There is a glaring contrast between California’s pancake
flat central valley and the undulating terrain of Marin County. Not only does the topography differ,
the cultures are also widely divergent.
I went to Modesto to visit cousins who I hadn’t seen in
years. In the morning, driving west back towards the Bay Area memories began
flooding in.
I have fond recollections of childhood weekends in Modesto
with my brothers and mom. My aunt and uncle lived in a charming house complete
with white picket fence on a street lined with large sycamore trees. I was
terrified of the canal at the end of the street because my mother was terrified
one of us would fall in and be swept away never to be found again. The water
rushed by the steep concrete banks. Once in, there was no way out for miles. My
brothers and I would wander along the banks picking champagne grapes that hung
over a fence behind one of the houses. It was much hotter than our native
Oakland so we would spend hours charging through a sprinkler in the front yard.
It was a safe neighborhood, unlike our home, so we were allowed to stay outside
playing until after dark. Later we would slurp cans of root beer, grape and
orange soda, which we were never allowed at home and snack on olives and smoked
oysters and crackers while waiting for my uncle to cook dinner. He would stir
up a pitcher of martinis or crack open cans of Olympia beer to share with my
mom and my auntie while we chugged our sugar water. By that time the house was
full of raucous laughter. Hours of those weekend visits were spent laughing
until tears streamed. Dinner was almost always some kind of seafood; cracked
crab or fresh bay shrimp, but our favorite was uncle’s Cioppino. He would pile
heaps of crustaceans across the counter, ready to toss them into the broth for
just long enough to cook them to a tender succulence, not long enough to dry
them out. Crab, shrimp, oysters, muscles, striped bass swimming in savory
tomato juiciness.
Robert, Joe and me
Mama and Auntie Inie with pickled pigs feet, olives and Olympia
On long weekends we would visit our Danish relatives in the
area. My favorite was my cousin who was only 9 months older than I
chronologically but years beyond me in experience and sophistication. I always
looked at her with awe. She was tall, blond and gorgeous; I was a short,
scrawny, brown haired geek. She
exuded confidence and boys gawked at her in adoration. I was insecure and boys
pulled my ponytail and made fun of my ears. She taught me how to put makeup on
and that it was cool to drink milk even when iced tea and soda were available.
She danced hula and was a great swimmer. Her older brother was handsome and
played piano beautifully. Her dad, my mom’s first cousin, would make ice cream
in a hand crank ice-cream bucket. We would add piles of freshly picked peaches,
oozing with juice. I would suck on tiny chunks of rock salt while the cream and
peaches morphed into the best dessert I’d ever eaten. Once again the air was filled with laughter.

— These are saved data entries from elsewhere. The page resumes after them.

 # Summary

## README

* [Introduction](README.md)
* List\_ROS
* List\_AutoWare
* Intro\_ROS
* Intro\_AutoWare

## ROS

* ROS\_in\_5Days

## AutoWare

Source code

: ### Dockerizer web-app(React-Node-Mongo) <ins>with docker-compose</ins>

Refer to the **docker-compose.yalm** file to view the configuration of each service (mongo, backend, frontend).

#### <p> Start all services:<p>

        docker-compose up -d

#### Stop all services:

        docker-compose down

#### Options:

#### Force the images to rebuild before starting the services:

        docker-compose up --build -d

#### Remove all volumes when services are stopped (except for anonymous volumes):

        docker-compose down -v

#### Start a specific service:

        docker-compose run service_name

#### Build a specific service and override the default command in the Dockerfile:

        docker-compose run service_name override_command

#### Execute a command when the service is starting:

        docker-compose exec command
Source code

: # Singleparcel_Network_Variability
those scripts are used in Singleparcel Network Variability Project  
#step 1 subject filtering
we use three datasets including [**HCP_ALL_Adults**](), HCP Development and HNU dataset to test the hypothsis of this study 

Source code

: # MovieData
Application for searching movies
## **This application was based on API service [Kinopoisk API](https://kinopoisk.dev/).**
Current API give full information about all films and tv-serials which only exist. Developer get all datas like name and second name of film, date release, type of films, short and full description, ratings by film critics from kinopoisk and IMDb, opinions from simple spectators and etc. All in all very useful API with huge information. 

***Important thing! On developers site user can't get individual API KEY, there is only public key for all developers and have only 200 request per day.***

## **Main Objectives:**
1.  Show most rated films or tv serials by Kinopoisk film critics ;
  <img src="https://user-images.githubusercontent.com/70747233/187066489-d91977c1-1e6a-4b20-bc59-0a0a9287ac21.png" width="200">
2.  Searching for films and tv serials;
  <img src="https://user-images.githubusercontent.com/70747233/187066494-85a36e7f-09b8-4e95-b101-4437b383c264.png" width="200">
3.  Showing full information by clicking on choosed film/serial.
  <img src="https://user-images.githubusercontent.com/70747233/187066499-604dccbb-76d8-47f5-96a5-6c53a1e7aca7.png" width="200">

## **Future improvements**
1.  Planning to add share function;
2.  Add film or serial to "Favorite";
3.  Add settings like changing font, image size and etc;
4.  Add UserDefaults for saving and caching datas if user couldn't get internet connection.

After my recent visit as I left the hazy agricultural
pollution of the valley I drew near the Bay with a sense of excitement,
impulsively driving to the Marin Headlands for a view of the Golden Gate Bridge.

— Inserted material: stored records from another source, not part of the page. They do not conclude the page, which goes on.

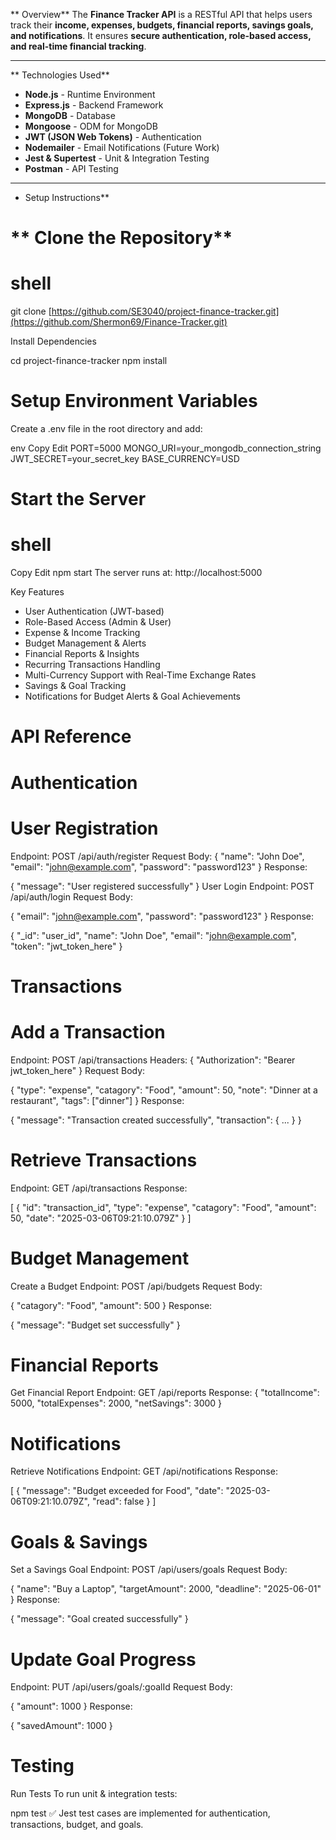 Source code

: ** Overview**
The **Finance Tracker API** is a RESTful API that helps users track their **income, expenses, budgets, financial reports, savings goals, and notifications**. It ensures **secure authentication, role-based access, and real-time financial tracking**.

---

** Technologies Used**
- **Node.js** - Runtime Environment  
- **Express.js** - Backend Framework  
- **MongoDB** - Database  
- **Mongoose** - ODM for MongoDB  
- **JWT (JSON Web Tokens)** - Authentication  
- **Nodemailer** - Email Notifications (Future Work)  
- **Jest & Supertest** - Unit & Integration Testing  
- **Postman** - API Testing  

---

 * Setup Instructions**
 # ** Clone the Repository**
# shell
git clone [https://github.com/SE3040/project-finance-tracker.git](https://github.com/Shermon69/Finance-Tracker.git)

Install Dependencies

cd project-finance-tracker
npm install

# Setup Environment Variables
Create a .env file in the root directory and add:

env
Copy
Edit
PORT=5000
MONGO_URI=your_mongodb_connection_string
JWT_SECRET=your_secret_key
BASE_CURRENCY=USD
# Start the Server
# shell
Copy
Edit
npm start
The server runs at: http://localhost:5000

 Key Features
* User Authentication (JWT-based)
* Role-Based Access (Admin & User)
* Expense & Income Tracking
* Budget Management & Alerts
* Financial Reports & Insights
* Recurring Transactions Handling
* Multi-Currency Support with Real-Time Exchange Rates
* Savings & Goal Tracking
* Notifications for Budget Alerts & Goal Achievements

 # API Reference
 # Authentication
# User Registration
Endpoint: POST /api/auth/register
Request Body:
{
  "name": "John Doe",
  "email": "john@example.com",
  "password": "password123"
}
Response:

{
  "message": "User registered successfully"
}
User Login
Endpoint: POST /api/auth/login
Request Body:

{
  "email": "john@example.com",
  "password": "password123"
}
Response:

{
  "_id": "user_id",
  "name": "John Doe",
  "email": "john@example.com",
  "token": "jwt_token_here"
}
# Transactions
 # Add a Transaction
Endpoint: POST /api/transactions
Headers:
{
  "Authorization": "Bearer jwt_token_here"
}
Request Body:

{
  "type": "expense",
  "catagory": "Food",
  "amount": 50,
  "note": "Dinner at a restaurant",
  "tags": ["dinner"]
}
Response:

{
  "message": "Transaction created successfully",
  "transaction": { ... }
}
# Retrieve Transactions
Endpoint: GET /api/transactions
Response:

[
  {
    "id": "transaction_id",
    "type": "expense",
    "catagory": "Food",
    "amount": 50,
    "date": "2025-03-06T09:21:10.079Z"
  }
]
# Budget Management
Create a Budget
Endpoint: POST /api/budgets
Request Body:

{
  "catagory": "Food",
  "amount": 500
}
Response:

{
  "message": "Budget set successfully"
}
# Financial Reports
Get Financial Report
Endpoint: GET /api/reports
Response:
{
  "totalIncome": 5000,
  "totalExpenses": 2000,
  "netSavings": 3000
}
# Notifications
Retrieve Notifications
Endpoint: GET /api/notifications
Response:

[
  {
    "message": "Budget exceeded for Food",
    "date": "2025-03-06T09:21:10.079Z",
    "read": false
  }
]
# Goals & Savings
Set a Savings Goal
Endpoint: POST /api/users/goals
Request Body:

{
  "name": "Buy a Laptop",
  "targetAmount": 2000,
  "deadline": "2025-06-01"
}
Response:

{
  "message": "Goal created successfully"
}
# Update Goal Progress
Endpoint: PUT /api/users/goals/:goalId
Request Body:

{
  "amount": 1000
}
Response:

{
  "savedAmount": 1000
}
# Testing
Run Tests
To run unit & integration tests:


npm test
✅ Jest test cases are implemented for authentication, transactions, budget, and goals.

Although I grew up just 30 miles away I had never been to that particular
location of the North Bay. It was windy and brisk but sunny. I played tourist,
snapping photos and walking from side to side for different perspectives. I was
struck by the contrast between this fresh expanse across the sea and the arid
immensity of the cultivated dirt in the valley. I grew up on the edge, both
figuratively and literally. I was at the edge of a grand continent, always
within view of the sea. I spent almost half my life on an island in the middle
of the Pacific, I have worked in the Caribbean and Coral seas and now I’ve
returned to my home grounds and still am on the edge. I could never live in the
valley, as great as my memories are. I need to be on the edge of the land, in
view of the sea and now I am also on the edge of a new beginning in my life.
I’m on the edge of a new career, on the edge of new growth, with new and old
friends and family. I appreciate the different perspectives of valley life and
coastal life. I will always enjoy visiting my cousins in Modesto but
now I am home, happy on the edge, in the shadow of the Golden Gate.